**Stored data**
########

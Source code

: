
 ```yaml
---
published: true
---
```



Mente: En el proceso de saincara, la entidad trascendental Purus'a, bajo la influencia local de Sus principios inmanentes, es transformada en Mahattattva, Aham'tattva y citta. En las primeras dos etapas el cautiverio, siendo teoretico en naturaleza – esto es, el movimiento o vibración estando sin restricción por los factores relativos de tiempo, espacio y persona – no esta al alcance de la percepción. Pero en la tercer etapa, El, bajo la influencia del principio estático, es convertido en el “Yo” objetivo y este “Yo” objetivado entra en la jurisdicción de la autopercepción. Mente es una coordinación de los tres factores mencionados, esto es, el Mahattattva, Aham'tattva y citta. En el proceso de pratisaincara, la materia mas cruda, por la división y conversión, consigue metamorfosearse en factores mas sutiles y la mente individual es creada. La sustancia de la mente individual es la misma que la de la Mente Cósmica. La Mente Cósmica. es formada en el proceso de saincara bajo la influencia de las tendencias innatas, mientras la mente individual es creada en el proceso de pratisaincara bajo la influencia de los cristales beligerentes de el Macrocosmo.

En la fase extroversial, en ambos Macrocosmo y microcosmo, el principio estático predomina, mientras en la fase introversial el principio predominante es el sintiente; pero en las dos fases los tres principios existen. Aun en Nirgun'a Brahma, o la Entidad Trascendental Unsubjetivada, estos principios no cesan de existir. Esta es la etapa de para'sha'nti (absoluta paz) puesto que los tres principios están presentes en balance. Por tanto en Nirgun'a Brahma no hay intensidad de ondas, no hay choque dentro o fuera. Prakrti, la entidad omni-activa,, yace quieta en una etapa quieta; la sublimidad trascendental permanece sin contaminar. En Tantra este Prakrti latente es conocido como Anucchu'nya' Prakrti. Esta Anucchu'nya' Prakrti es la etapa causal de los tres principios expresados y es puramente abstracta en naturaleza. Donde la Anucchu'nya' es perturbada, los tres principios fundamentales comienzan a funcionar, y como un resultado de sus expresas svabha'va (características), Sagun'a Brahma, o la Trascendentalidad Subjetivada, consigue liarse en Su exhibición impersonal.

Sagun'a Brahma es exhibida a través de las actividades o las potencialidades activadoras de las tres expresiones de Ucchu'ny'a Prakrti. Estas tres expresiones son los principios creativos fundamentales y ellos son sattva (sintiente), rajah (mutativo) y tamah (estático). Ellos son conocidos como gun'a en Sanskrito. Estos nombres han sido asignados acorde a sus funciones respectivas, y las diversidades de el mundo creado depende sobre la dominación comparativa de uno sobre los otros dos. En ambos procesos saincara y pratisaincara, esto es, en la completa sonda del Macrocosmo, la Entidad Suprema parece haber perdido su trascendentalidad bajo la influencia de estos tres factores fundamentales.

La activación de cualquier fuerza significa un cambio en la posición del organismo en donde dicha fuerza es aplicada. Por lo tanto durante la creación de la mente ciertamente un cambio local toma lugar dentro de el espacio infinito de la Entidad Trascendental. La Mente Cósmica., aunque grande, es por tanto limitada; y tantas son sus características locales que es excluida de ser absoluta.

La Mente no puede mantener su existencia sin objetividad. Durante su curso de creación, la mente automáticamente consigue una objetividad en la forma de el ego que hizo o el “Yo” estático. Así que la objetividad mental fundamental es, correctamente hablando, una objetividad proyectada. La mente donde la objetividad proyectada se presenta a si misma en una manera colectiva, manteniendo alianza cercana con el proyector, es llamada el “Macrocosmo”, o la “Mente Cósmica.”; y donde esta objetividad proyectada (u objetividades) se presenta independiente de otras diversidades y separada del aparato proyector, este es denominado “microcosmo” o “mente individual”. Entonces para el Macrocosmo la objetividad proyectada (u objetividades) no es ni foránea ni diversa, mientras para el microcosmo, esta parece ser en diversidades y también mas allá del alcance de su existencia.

########

**Required action**
All of the records must be repeated exactly.

**Result**
Source code

:
 ```yaml
---
published: true
---
```



Mente: En el proceso de saincara, la entidad trascendental Purus'a, bajo la influencia local de Sus principios inmanentes, es transformada en Mahattattva, Aham'tattva y citta. En las primeras dos etapas el cautiverio, siendo teoretico en naturaleza – esto es, el movimiento o vibración estando sin restricción por los factores relativos de tiempo, espacio y persona – no esta al alcance de la percepción. Pero en la tercer etapa, El, bajo la influencia del principio estático, es convertido en el “Yo” objetivo y este “Yo” objetivado entra en la jurisdicción de la autopercepción. Mente es una coordinación de los tres factores mencionados, esto es, el Mahattattva, Aham'tattva y citta. En el proceso de pratisaincara, la materia mas cruda, por la división y conversión, consigue metamorfosearse en factores mas sutiles y la mente individual es creada. La sustancia de la mente individual es la misma que la de la Mente Cósmica. La Mente Cósmica. es formada en el proceso de saincara bajo la influencia de las tendencias innatas, mientras la mente individual es creada en el proceso de pratisaincara bajo la influencia de los cristales beligerentes de el Macrocosmo.

En la fase extroversial, en ambos Macrocosmo y microcosmo, el principio estático predomina, mientras en la fase introversial el principio predominante es el sintiente; pero en las dos fases los tres principios existen. Aun en Nirgun'a Brahma, o la Entidad Trascendental Unsubjetivada, estos principios no cesan de existir. Esta es la etapa de para'sha'nti (absoluta paz) puesto que los tres principios están presentes en balance. Por tanto en Nirgun'a Brahma no hay intensidad de ondas, no hay choque dentro o fuera. Prakrti, la entidad omni-activa,, yace quieta en una etapa quieta; la sublimidad trascendental permanece sin contaminar. En Tantra este Prakrti latente es conocido como Anucchu'nya' Prakrti. Esta Anucchu'nya' Prakrti es la etapa causal de los tres principios expresados y es puramente abstracta en naturaleza. Donde la Anucchu'nya' es perturbada, los tres principios fundamentales comienzan a funcionar, y como un resultado de sus expresas svabha'va (características), Sagun'a Brahma, o la Trascendentalidad Subjetivada, consigue liarse en Su exhibición impersonal.

Sagun'a Brahma es exhibida a través de las actividades o las potencialidades activadoras de las tres expresiones de Ucchu'ny'a Prakrti. Estas tres expresiones son los principios creativos fundamentales y ellos son sattva (sintiente), rajah (mutativo) y tamah (estático). Ellos son conocidos como gun'a en Sanskrito. Estos nombres han sido asignados acorde a sus funciones respectivas, y las diversidades de el mundo creado depende sobre la dominación comparativa de uno sobre los otros dos. En ambos procesos saincara y pratisaincara, esto es, en la completa sonda del Macrocosmo, la Entidad Suprema parece haber perdido su trascendentalidad bajo la influencia de estos tres factores fundamentales.

La activación de cualquier fuerza significa un cambio en la posición del organismo en donde dicha fuerza es aplicada. Por lo tanto durante la creación de la mente ciertamente un cambio local toma lugar dentro de el espacio infinito de la Entidad Trascendental. La Mente Cósmica., aunque grande, es por tanto limitada; y tantas son sus características locales que es excluida de ser absoluta.

La Mente no puede mantener su existencia sin objetividad. Durante su curso de creación, la mente automáticamente consigue una objetividad en la forma de el ego que hizo o el “Yo” estático. Así que la objetividad mental fundamental es, correctamente hablando, una objetividad proyectada. La mente donde la objetividad proyectada se presenta a si misma en una manera colectiva, manteniendo alianza cercana con el proyector, es llamada el “Macrocosmo”, o la “Mente Cósmica.”; y donde esta objetividad proyectada (u objetividades) se presenta independiente de otras diversidades y separada del aparato proyector, este es denominado “microcosmo” o “mente individual”. Entonces para el Macrocosmo la objetividad proyectada (u objetividades) no es ni foránea ni diversa, mientras para el microcosmo, esta parece ser en diversidades y también mas allá del alcance de su existencia.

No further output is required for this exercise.